If McDonalds sold hot dogs would you be able to (w/ a straight face) order a McWeiner and tell them to supersize it?
My kids couldn’t give two shits about personal hygiene unless we are running late somewhere
Sliding my tongue in every hole not breaking eye contact with deli clerk is why they kicked me out & won’t let me buy Swiss cheese anymore.
The calories don’t count in the bites we have to take of our kid’s food to get them to eat it
It’s only the fifth day of school and my 9-year-old has already memorized the names of all 50 fourth graders who have cellphones.
My wife just sighed from the other room, which can only mean one of 1,850 things.
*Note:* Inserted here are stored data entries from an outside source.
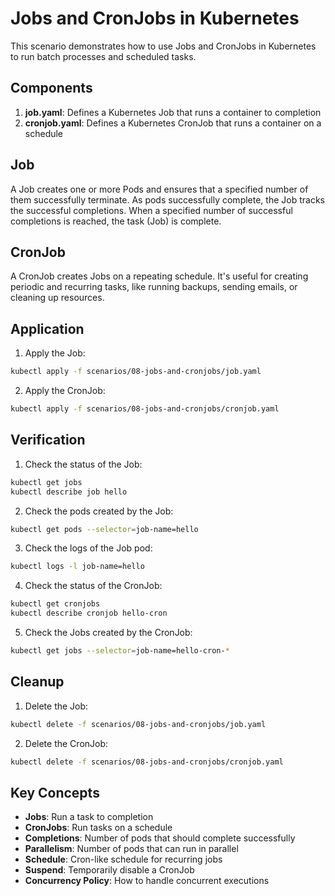 # Jobs and CronJobs in Kubernetes

This scenario demonstrates how to use Jobs and CronJobs in Kubernetes to run batch processes and scheduled tasks.

## Components

1. **job.yaml**: Defines a Kubernetes Job that runs a container to completion
2. **cronjob.yaml**: Defines a Kubernetes CronJob that runs a container on a schedule

## Job

A Job creates one or more Pods and ensures that a specified number of them successfully terminate. As pods successfully complete, the Job tracks the successful completions. When a specified number of successful completions is reached, the task (Job) is complete.

## CronJob

A CronJob creates Jobs on a repeating schedule. It's useful for creating periodic and recurring tasks, like running backups, sending emails, or cleaning up resources.

## Application

1. Apply the Job:

```bash
kubectl apply -f scenarios/08-jobs-and-cronjobs/job.yaml
```

2. Apply the CronJob:

```bash
kubectl apply -f scenarios/08-jobs-and-cronjobs/cronjob.yaml
```

## Verification

1. Check the status of the Job:

```bash
kubectl get jobs
kubectl describe job hello
```

2. Check the pods created by the Job:

```bash
kubectl get pods --selector=job-name=hello
```

3. Check the logs of the Job pod:

```bash
kubectl logs -l job-name=hello
```

4. Check the status of the CronJob:

```bash
kubectl get cronjobs
kubectl describe cronjob hello-cron
```

5. Check the Jobs created by the CronJob:

```bash
kubectl get jobs --selector=job-name=hello-cron-*
```

## Cleanup

1. Delete the Job:

```bash
kubectl delete -f scenarios/08-jobs-and-cronjobs/job.yaml
```

2. Delete the CronJob:

```bash
kubectl delete -f scenarios/08-jobs-and-cronjobs/cronjob.yaml
```

## Key Concepts

- **Jobs**: Run a task to completion
- **CronJobs**: Run tasks on a schedule
- **Completions**: Number of pods that should complete successfully
- **Parallelism**: Number of pods that can run in parallel
- **Schedule**: Cron-like schedule for recurring jobs
- **Suspend**: Temporarily disable a CronJob
- **Concurrency Policy**: How to handle concurrent executions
Been married six months and I can’t even remember the last time I felt lucky on Google.
Guy cuts me off in traffic.
I give him the finger.
He gives me the finger.
I give him my number.
We’re married now.
The worst thing about turning up at the ER drunk at 4am is explaining to the nurse that my 9 year old drove here.
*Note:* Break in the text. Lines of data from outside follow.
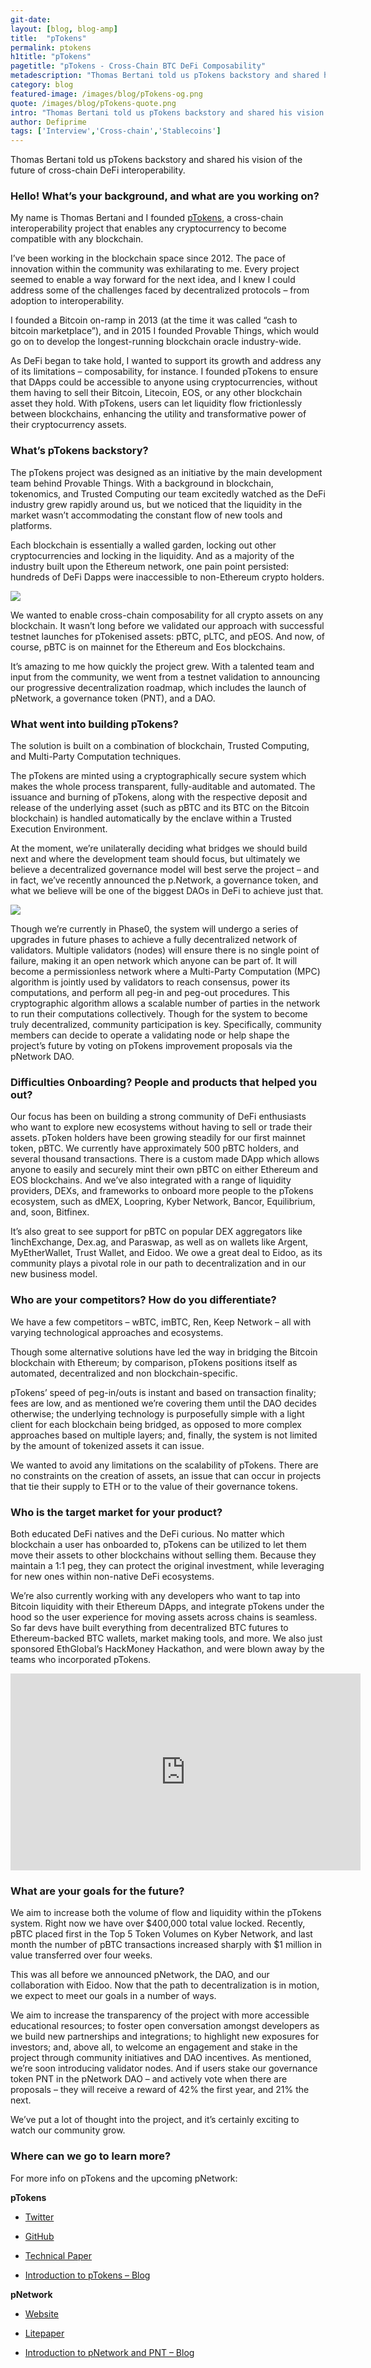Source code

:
 ```yaml
---
git-date:
layout: [blog, blog-amp]
title:  "pTokens"
permalink: ptokens
h1title: "pTokens"
pagetitle: "pTokens - Cross-Chain BTC DeFi Composability"
metadescription: "Thomas Bertani told us pTokens backstory and shared his vision of the future of cross-chain DeFi interoperability"
category: blog
featured-image: /images/blog/pTokens-og.png
quote: /images/blog/pTokens-quote.png
intro: "Thomas Bertani told us pTokens backstory and shared his vision of the future of cross-chain DeFi interoperability"
author: Defiprime
tags: ['Interview','Cross-chain','Stablecoins']
---
```

Thomas Bertani told us pTokens backstory and shared his vision of the future of cross-chain DeFi interoperability.

### Hello! What’s your background, and what are you working on?

My name is Thomas Bertani and I founded [pTokens](https://ptokens.io/), a cross-chain interoperability project that enables any cryptocurrency to become compatible with any blockchain.

I’ve been working in the blockchain space since 2012. The pace of innovation within the community was exhilarating to me. Every project seemed to enable a way forward for the next idea, and I knew I could address some of the challenges faced by decentralized protocols – from adoption to interoperability.

I founded a Bitcoin on-ramp in 2013 (at the time it was called “cash to bitcoin marketplace”), and in 2015 I founded Provable Things, which would go on to develop the longest-running blockchain oracle industry-wide.

As DeFi began to take hold, I wanted to support its growth and address any of its limitations – composability, for instance. I founded pTokens to ensure that DApps could be accessible to anyone using cryptocurrencies, without them having to sell their Bitcoin, Litecoin, EOS, or any other blockchain asset they hold. With pTokens, users can let liquidity flow frictionlessly between blockchains, enhancing the utility and transformative power of their cryptocurrency assets.

### What’s pTokens backstory?

The pTokens project was designed as an initiative by the main development team behind Provable Things. With a background in blockchain, tokenomics, and Trusted Computing our team excitedly watched as the DeFi industry grew rapidly around us, but we noticed that the liquidity in the market wasn’t accommodating the constant flow of new tools and platforms.

Each blockchain is essentially a walled garden, locking out other cryptocurrencies and locking in the liquidity. And as a majority of the industry built upon the Ethereum network, one pain point persisted: hundreds of DeFi Dapps were inaccessible to non-Ethereum crypto holders.

![](/images/blog/pTokens-image1.png)

We wanted to enable cross-chain composability for all crypto assets on any blockchain. It wasn’t long before we validated our approach with successful testnet launches for pTokenised assets: pBTC, pLTC, and pEOS. And now, of course, pBTC is on mainnet for the Ethereum and Eos blockchains.

It’s amazing to me how quickly the project grew. With a talented team and input from the community, we went from a testnet validation to announcing our progressive decentralization roadmap, which includes the launch of pNetwork, a governance token (PNT), and a DAO.

### What went into building pTokens?

The solution is built on a combination of blockchain, Trusted Computing, and Multi-Party Computation techniques.

The pTokens are minted using a cryptographically secure system which makes the whole process transparent, fully-auditable and automated. The issuance and burning of pTokens, along with the respective deposit and release of the underlying asset (such as pBTC and its BTC on the Bitcoin blockchain) is handled automatically by the enclave within a Trusted Execution Environment.

At the moment, we’re unilaterally deciding what bridges we should build next and where the development team should focus, but ultimately we believe a decentralized governance model will best serve the project – and in fact, we’ve recently announced the p.Network, a governance token, and what we believe will be one of the biggest DAOs in DeFi to achieve just that.

![](/images/blog/pTokens-image2.png)

Though we’re currently in Phase0, the system will undergo a series of upgrades in future phases to achieve a fully decentralized network of validators. Multiple validators (nodes) will ensure there is no single point of failure, making it an open network which anyone can be part of. It will become a permissionless network where a Multi-Party Computation (MPC) algorithm is jointly used by validators to reach consensus, power its computations, and perform all peg-in and peg-out procedures. This cryptographic algorithm allows a scalable number of parties in the network to run their computations collectively. Though for the system to become truly decentralized, community participation is key. Specifically, community members can decide to operate a validating node or help shape the project’s future by voting on pTokens improvement proposals via the pNetwork DAO.

### Difficulties Onboarding? People and products that helped you out?

Our focus has been on building a strong community of DeFi enthusiasts who want to explore new ecosystems without having to sell or trade their assets. pToken holders have been growing steadily for our first mainnet token, pBTC. We currently have approximately 500 pBTC holders, and several thousand transactions. There is a custom made DApp which allows anyone to easily and securely mint their own pBTC on either Ethereum and EOS blockchains. And we’ve also integrated with a range of liquidity providers, DEXs, and frameworks to onboard more people to the pTokens ecosystem, such as dMEX, Loopring, Kyber Network, Bancor, Equilibrium, and, soon, Bitfinex.

It’s also great to see support for pBTC on popular DEX aggregators like 1inchExchange, Dex.ag, and Paraswap, as well as on wallets like Argent, MyEtherWallet, Trust Wallet, and Eidoo. We owe a great deal to Eidoo, as its community plays a pivotal role in our path to decentralization and in our new business model.

### Who are your competitors? How do you differentiate?

We have a few competitors – wBTC, imBTC, Ren, Keep Network – all with varying technological approaches and ecosystems.

Though some alternative solutions have led the way in bridging the Bitcoin blockchain with Ethereum; by comparison, pTokens positions itself as automated, decentralized and non blockchain-specific.

pTokens’ speed of peg-in/outs is instant and based on transaction finality; fees are low, and as mentioned we’re covering them until the DAO decides otherwise; the underlying technology is purposefully simple with a light client for each blockchain being bridged, as opposed to more complex approaches based on multiple layers; and, finally, the system is not limited by the amount of tokenized assets it can issue.

We wanted to avoid any limitations on the scalability of pTokens. There are no constraints on the creation of assets, an issue that can occur in projects that tie their supply to ETH or to the value of their governance tokens.

### Who is the target market for your product?

Both educated DeFi natives and the DeFi curious. No matter which blockchain a user has onboarded to, pTokens can be utilized to let them move their assets to other blockchains without selling them. Because they maintain a 1:1 peg, they can protect the original investment, while leveraging for new ones within non-native DeFi ecosystems.

We’re also currently working with any developers who want to tap into Bitcoin liquidity with their Ethereum DApps, and integrate pTokens under the hood so the user experience for moving assets across chains is seamless. So far devs have built everything from decentralized BTC futures to Ethereum-backed BTC wallets, market making tools, and more. We also just sponsored EthGlobal’s HackMoney Hackathon, and were blown away by the teams who incorporated pTokens.

<iframe width="560" height="315" src="https://www.youtube.com/embed/nI74OJ-DUqc" frameborder="0" allow="accelerometer; autoplay; encrypted-media; gyroscope; picture-in-picture" allowfullscreen></iframe>

### What are your goals for the future?

We aim to increase both the volume of flow and liquidity within the pTokens system. Right now we have over $400,000 total value locked. Recently, pBTC placed first in the Top 5 Token Volumes on Kyber Network, and last month the number of pBTC transactions increased sharply with $1 million in value transferred over four weeks.

This was all before we announced pNetwork, the DAO, and our collaboration with Eidoo. Now that the path to decentralization is in motion, we expect to meet our goals in a number of ways.

We aim to increase the transparency of the project with more accessible educational resources; to foster open conversation amongst developers as we build new partnerships and integrations; to highlight new exposures for investors; and, above all, to welcome an engagement and stake in the project through community initiatives and DAO incentives. As mentioned, we’re soon introducing validator nodes. And if users stake our governance token PNT in the pNetwork DAO – and actively vote when there are proposals – they will receive a reward of 42% the first year, and 21% the next.

We’ve put a lot of thought into the project, and it’s certainly exciting to watch our community grow.

### Where can we go to learn more?

For more info on pTokens and the upcoming pNetwork:

**pTokens**

- [Twitter](https://twitter.com/ptokens_io)

- [GitHub](https://github.com/provable-things/ptokens.js)

- [Technical Paper](https://ptokens.io/ptokens-rev5b.pdf)

- [Introduction to pTokens – Blog](https://medium.com/provable/introducing-ptokens-provable-portable-pegged-70911e200933)

**pNetwork**

- [Website](https://p.Network)

- [Litepaper](https://p.network/docs/pNetwork%20litepaper%20-%20DRAFT%20%28rev%205%29.pdf)

- [Introduction to pNetwork and PNT – Blog](https://medium.com/@provablethings/introducing-the-pnetwork-pnt-2354f7ab06f)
teen me: I just wanna find a girl who’s nice and pretty and smart and kind
40s me: who wants to get freaky with mayonnaise, no weirdos
I bought 2 bird feeders and now my husband is actually frustrated there are “so many birds” in the backyard.
Who gets angry at birds eating free food from a wooden house? My delightful husband, that’s who.
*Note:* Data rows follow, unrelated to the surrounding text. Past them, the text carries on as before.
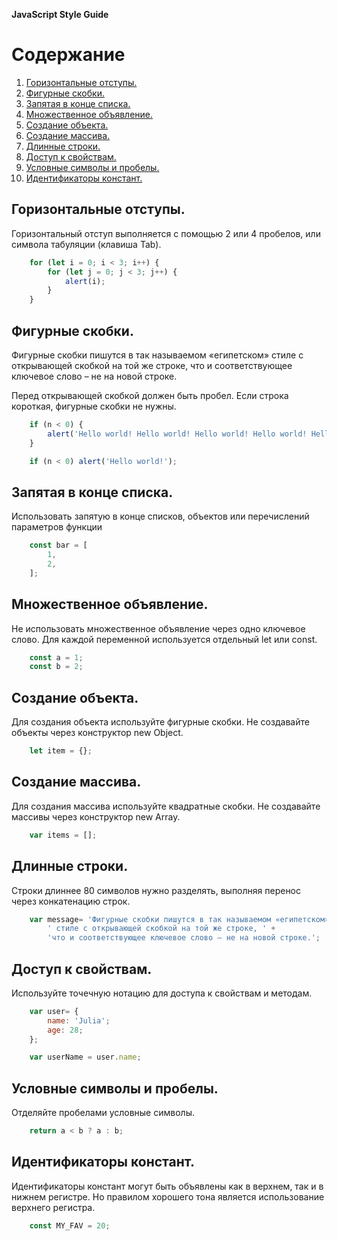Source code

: __JavaScript Style Guide__

# Содержание
1. [Горизонтальные отступы.](#горизонтальныеотступы)
2. [Фигурные скобки.](#фигурныескобки)
3. [Запятая в конце списка.](#запятаявконце)
4. [Множественное объявление.](#множественноеобъявление)
5. [Создание объекта.](#созданиеобъекта)
6. [Создание массива.](#созданиемассива)
7. [Длинные строки.](#длинныестроки)
8. [Доступ к свойствам.](#доступксвойствам)
9. [Условные символы и пробелы.](#условныесимволы)
10. [Идентификаторы констант.](#идентификаторыконстант)


## Горизонтальные отступы. <a name="горизонтальныеотступы"></a>
Горизонтальный отступ выполняется с помощью 2 или 4 пробелов, или символа табуляции (клавиша Tab).

``` js
	for (let i = 0; i < 3; i++) {
		for (let j = 0; j < 3; j++) {
			alert(i);
		}
	}
```

## Фигурные скобки. <a name="фигурныескобки"></a>
Фигурные скобки пишутся в так называемом «египетском» стиле с открывающей скобкой на той же строке,
что и соответствующее ключевое слово – не на новой строке.

Перед открывающей скобкой должен быть пробел. Если строка короткая, фигурные скобки не нужны.

``` js
	if (n < 0) {
  		alert('Hello world! Hello world! Hello world! Hello world! Hello world!');
	}
```


``` js
	if (n < 0) alert('Hello world!');
```

## Запятая в конце списка. <a name="запятаявконце"></a>
Использовать запятую в конце списков, объектов или перечислений параметров функции
	
``` js
	const bar = [
		1,
		2,
	];
```

## Множественное объявление. <a name="множественноеобъявление"></a>
Не использовать множественное объявление через одно ключевое слово.
Для каждой переменной используется отдельный let или const.

``` js
	const a = 1;
	const b = 2;
```

## Создание объекта. <a name="созданиеобъекта"></a>
Для создания объекта используйте фигурные скобки. Не создавайте объекты через конструктор new Object.

``` js
	let item = {};
```

## Создание массива. <a name="созданиемассива"></a>
Для создания массива используйте квадратные скобки. Не создавайте массивы через конструктор new Array.

``` js
	var items = [];
```

## Длинные строки. <a name="длинныестроки"></a>
Строки длиннее 80 символов нужно разделять, выполняя перенос через конкатенацию строк.

``` js
	var message= 'Фигурные скобки пишутся в так называемом «египетском» ' +
		' стиле с открывающей скобкой на той же строке, ' +
		'что и соответствующее ключевое слово – не на новой строке.';
```

## Доступ к свойствам. <a name="доступксвойствам"></a>
Используйте точечную нотацию для доступа к свойствам и методам.

``` js
	var user= {
		name: 'Julia';
		age: 28;
	};

	var userName = user.name;
```

## Условные символы и пробелы. <a name="условныесимволы"></a>
Отделяйте пробелами условные символы.

``` js
	return a < b ? a : b;
```

## Идентификаторы констант. <a name="идентификаторыконстант"></a>
Идентификаторы констант могут быть объявлены как в верхнем, так и в нижнем регистре.
Но правилом хорошего тона является использование верхнего регистра.

``` js
	const MY_FAV = 20;
```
Your neighbor is a sleeper agent, but not from one of the serious countries.
Me: I’ve always said I’d never get married again but there is one man that has changed my mind and that’s…
Him: Wow. *gets on one knee*
Me: …Mr. Bean
I just made the PERFECT phone call!
My parents didn’t answer.
Not to brag, but my tweets are enjoyed by well over 3 people worldwide.
I have a strange power dynamic with the cat as I can’t tell if I’ve been evicted or deposed. Either way, the centre of the bed is no longer mine.
“This has got to be the most boring reality show concept of all ti… wait, did they say TORNADO?”
– Me, totally not getting The Weather Channel
[blind date]
Date: tell me about yourself in 6 words or less.
Me: I’m a creep, I’m a weirdo.
Date: [laughing] nice Radiohead reference!
Me: [laughing louder] what Radiohead reference?
Not today, Satan.
Wait, what kind of cookies are those?